§ **Directions for this task**: Lines with the word "target" are the answer; copy each of them from the data below.

—————

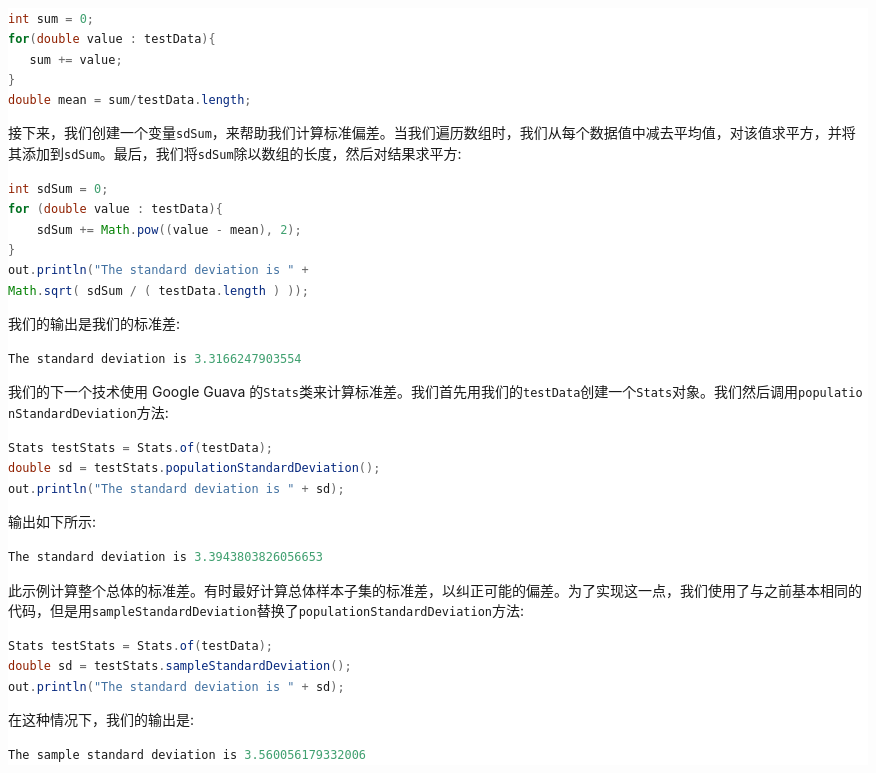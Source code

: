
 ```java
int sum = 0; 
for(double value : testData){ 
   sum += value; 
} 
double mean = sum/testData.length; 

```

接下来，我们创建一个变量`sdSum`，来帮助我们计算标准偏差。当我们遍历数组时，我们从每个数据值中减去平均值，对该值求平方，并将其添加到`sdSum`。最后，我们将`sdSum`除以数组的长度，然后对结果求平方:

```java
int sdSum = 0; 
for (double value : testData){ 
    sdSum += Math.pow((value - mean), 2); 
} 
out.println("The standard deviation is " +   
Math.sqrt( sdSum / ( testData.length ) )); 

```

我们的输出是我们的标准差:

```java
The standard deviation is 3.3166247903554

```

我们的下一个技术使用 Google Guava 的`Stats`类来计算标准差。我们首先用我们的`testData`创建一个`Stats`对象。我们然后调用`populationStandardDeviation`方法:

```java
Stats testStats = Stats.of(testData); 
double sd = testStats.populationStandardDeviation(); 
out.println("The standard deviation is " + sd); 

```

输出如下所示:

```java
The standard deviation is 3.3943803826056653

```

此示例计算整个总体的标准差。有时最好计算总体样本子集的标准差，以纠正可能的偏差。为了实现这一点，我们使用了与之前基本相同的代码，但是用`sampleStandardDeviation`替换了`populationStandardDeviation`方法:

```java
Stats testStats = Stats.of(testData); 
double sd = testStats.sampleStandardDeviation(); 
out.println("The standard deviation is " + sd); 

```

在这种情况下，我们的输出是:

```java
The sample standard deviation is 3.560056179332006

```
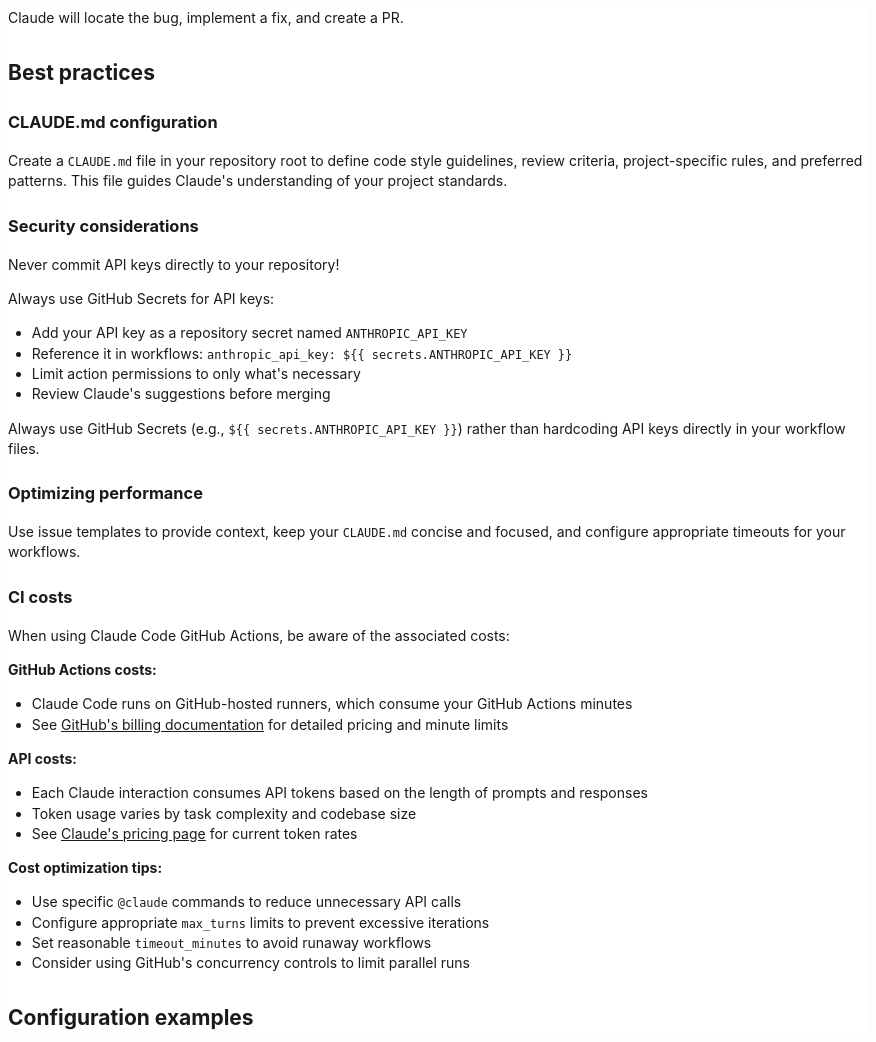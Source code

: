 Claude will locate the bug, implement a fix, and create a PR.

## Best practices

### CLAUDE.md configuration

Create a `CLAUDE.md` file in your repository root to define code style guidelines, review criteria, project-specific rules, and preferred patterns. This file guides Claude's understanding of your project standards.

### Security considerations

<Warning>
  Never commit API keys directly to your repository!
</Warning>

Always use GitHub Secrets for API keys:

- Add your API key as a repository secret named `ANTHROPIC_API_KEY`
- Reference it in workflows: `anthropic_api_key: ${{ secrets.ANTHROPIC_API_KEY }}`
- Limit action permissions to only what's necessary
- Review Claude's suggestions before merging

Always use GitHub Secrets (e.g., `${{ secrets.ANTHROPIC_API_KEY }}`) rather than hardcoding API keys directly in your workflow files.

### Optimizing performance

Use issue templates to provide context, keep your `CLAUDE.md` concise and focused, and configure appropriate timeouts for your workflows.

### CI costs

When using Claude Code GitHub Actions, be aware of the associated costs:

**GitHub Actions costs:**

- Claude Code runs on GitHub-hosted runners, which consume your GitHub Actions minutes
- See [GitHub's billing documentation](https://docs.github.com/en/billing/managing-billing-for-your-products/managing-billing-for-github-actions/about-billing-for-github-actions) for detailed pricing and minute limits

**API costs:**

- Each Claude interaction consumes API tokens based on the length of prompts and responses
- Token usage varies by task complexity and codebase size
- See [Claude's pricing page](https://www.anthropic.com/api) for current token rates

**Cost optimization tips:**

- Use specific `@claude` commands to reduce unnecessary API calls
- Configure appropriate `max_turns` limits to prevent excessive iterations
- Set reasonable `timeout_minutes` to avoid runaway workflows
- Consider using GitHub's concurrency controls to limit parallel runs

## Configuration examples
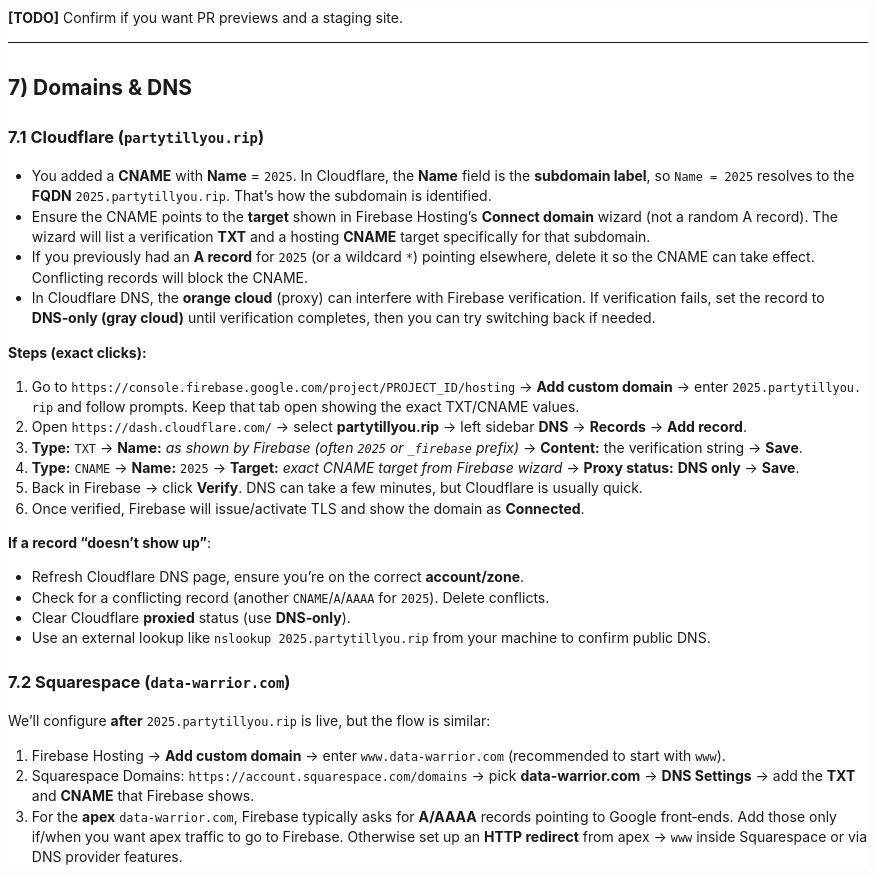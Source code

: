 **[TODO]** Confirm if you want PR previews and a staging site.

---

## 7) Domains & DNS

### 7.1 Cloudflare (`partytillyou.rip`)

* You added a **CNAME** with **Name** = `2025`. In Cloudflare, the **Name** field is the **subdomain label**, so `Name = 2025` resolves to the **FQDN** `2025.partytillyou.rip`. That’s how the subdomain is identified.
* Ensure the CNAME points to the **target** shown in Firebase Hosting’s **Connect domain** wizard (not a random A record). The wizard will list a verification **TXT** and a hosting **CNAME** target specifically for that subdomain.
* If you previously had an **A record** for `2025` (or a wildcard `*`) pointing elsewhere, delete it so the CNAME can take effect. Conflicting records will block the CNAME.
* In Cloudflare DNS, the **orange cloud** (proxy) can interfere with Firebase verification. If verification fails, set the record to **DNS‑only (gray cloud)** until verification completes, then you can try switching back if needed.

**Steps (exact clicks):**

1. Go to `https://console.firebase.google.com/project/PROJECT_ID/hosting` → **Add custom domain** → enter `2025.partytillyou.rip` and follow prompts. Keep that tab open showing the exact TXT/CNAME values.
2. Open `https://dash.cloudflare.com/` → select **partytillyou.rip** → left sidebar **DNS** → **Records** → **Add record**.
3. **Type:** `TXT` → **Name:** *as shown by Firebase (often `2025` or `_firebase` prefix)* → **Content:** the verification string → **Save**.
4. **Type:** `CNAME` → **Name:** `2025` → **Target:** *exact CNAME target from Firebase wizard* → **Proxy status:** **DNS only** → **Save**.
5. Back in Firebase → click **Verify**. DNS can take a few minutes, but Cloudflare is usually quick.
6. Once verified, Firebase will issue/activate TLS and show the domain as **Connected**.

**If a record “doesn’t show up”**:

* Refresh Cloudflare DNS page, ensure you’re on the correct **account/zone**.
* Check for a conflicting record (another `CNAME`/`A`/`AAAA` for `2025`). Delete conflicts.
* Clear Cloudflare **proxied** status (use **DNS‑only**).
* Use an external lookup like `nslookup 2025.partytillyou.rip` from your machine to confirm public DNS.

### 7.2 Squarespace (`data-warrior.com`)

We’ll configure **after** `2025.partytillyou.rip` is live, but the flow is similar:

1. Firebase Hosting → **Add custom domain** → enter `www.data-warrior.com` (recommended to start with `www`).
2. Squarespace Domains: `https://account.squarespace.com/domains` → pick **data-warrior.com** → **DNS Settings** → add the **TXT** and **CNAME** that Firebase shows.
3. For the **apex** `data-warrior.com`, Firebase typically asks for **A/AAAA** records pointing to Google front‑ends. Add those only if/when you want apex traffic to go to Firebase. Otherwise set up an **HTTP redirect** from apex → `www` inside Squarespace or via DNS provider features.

—————

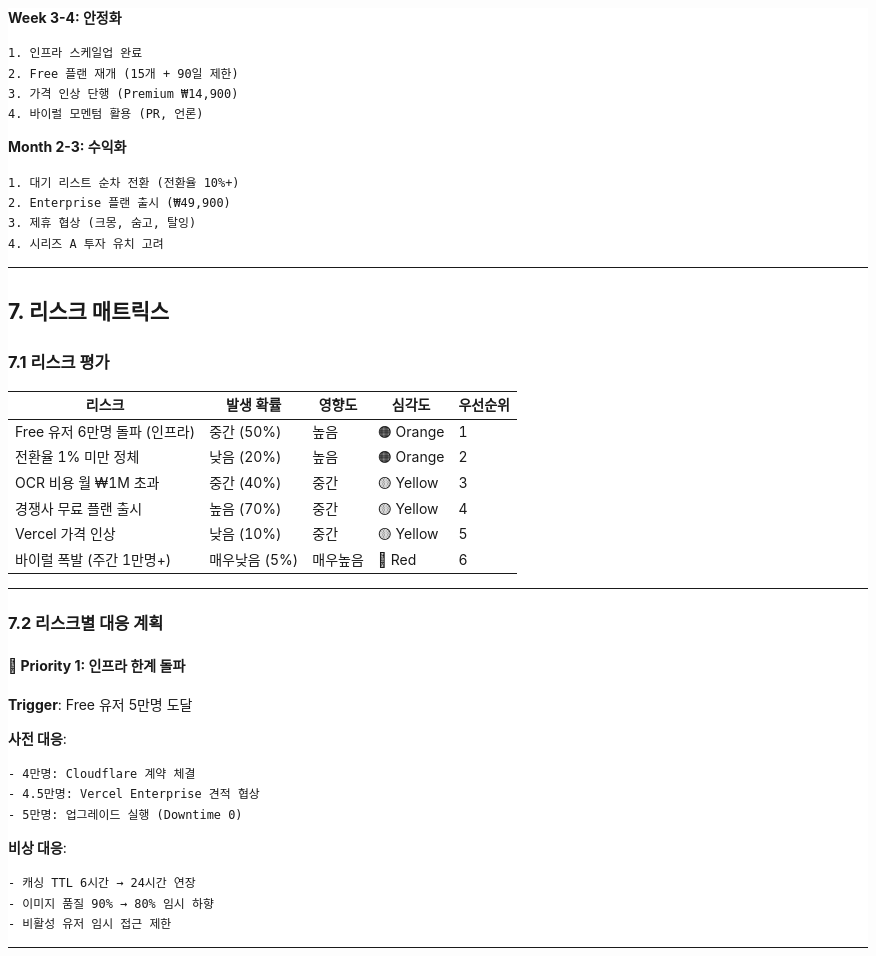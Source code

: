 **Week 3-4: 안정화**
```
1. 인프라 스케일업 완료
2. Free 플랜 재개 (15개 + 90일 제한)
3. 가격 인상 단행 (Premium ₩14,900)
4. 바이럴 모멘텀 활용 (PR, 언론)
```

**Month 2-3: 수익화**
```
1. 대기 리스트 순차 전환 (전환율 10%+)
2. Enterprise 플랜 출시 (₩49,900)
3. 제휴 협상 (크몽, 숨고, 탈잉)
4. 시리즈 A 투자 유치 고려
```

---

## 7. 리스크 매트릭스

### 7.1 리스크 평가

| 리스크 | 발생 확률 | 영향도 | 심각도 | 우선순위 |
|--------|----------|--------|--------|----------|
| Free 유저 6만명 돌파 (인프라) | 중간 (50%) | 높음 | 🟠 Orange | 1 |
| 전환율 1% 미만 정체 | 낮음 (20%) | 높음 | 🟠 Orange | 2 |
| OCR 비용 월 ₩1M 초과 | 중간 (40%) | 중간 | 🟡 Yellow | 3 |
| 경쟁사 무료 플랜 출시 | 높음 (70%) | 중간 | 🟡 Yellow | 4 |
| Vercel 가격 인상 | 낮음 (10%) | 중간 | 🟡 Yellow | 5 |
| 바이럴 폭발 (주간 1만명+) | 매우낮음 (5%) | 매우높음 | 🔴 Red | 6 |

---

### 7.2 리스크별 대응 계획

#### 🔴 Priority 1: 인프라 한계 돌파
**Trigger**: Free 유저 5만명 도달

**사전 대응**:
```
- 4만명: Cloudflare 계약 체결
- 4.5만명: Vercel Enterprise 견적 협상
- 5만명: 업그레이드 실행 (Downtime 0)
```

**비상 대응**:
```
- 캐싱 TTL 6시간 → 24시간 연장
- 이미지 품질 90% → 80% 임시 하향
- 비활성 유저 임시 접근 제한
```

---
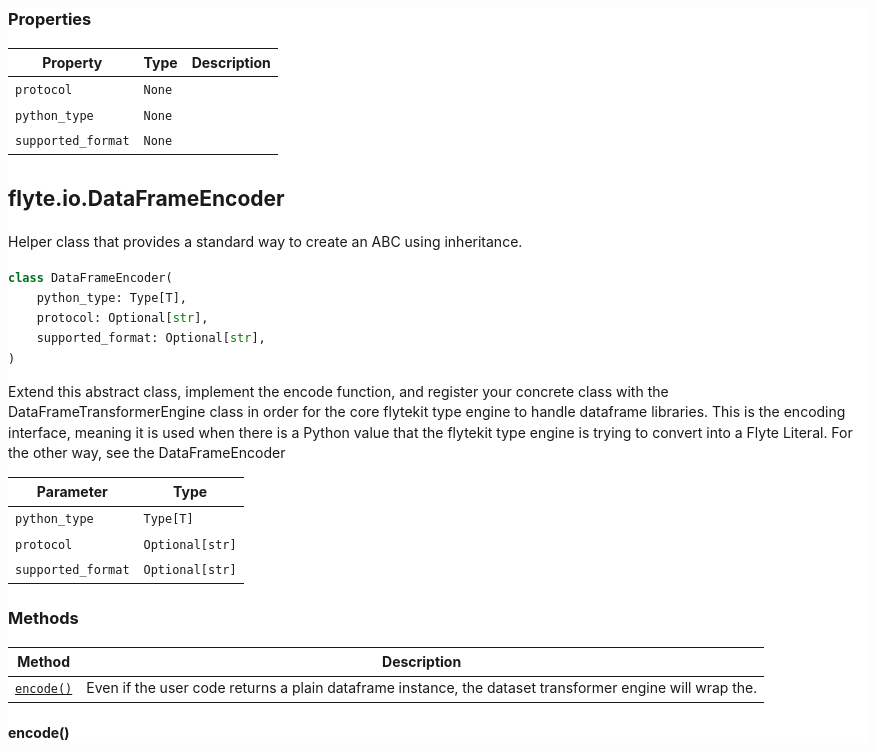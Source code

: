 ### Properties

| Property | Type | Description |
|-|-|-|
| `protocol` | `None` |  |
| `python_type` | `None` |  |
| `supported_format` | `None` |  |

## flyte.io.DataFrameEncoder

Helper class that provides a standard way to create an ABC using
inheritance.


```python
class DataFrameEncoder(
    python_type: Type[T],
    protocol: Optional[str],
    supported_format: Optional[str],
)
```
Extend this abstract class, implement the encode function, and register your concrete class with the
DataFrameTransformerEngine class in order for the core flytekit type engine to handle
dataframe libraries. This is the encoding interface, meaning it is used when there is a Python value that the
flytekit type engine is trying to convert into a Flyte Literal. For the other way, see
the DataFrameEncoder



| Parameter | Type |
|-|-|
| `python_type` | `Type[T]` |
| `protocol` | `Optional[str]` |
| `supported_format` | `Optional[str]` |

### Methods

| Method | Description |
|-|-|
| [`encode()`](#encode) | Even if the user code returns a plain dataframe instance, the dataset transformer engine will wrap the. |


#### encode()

—————

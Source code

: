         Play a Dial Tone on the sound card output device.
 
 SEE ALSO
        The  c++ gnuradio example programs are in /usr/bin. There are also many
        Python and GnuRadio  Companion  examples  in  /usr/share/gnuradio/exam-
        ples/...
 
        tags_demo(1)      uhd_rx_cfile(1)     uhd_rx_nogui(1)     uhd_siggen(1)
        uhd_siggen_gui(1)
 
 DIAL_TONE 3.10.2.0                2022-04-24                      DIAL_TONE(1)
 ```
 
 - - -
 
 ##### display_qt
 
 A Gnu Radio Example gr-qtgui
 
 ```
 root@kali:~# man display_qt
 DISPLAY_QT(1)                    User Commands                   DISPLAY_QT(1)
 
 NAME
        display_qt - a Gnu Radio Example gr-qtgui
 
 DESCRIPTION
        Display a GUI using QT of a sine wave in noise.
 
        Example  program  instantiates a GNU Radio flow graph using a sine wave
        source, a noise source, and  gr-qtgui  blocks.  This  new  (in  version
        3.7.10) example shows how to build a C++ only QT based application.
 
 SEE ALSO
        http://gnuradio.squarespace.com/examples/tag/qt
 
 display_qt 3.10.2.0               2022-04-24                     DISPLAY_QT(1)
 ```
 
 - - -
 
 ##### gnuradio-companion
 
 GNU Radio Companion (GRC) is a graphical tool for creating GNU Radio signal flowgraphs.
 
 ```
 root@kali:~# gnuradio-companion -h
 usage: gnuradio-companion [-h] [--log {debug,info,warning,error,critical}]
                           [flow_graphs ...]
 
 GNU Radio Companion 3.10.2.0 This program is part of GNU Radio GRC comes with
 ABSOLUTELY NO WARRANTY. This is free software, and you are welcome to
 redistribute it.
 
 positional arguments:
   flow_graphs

—————

§ **The completed task**:
* Ensure the CNAME points to the **target** shown in Firebase Hosting’s **Connect domain** wizard (not a random A record). The wizard will list a verification **TXT** and a hosting **CNAME** target specifically for that subdomain.
4. **Type:** `CNAME` → **Name:** `2025` → **Target:** *exact CNAME target from Firebase wizard* → **Proxy status:** **DNS only** → **Save**.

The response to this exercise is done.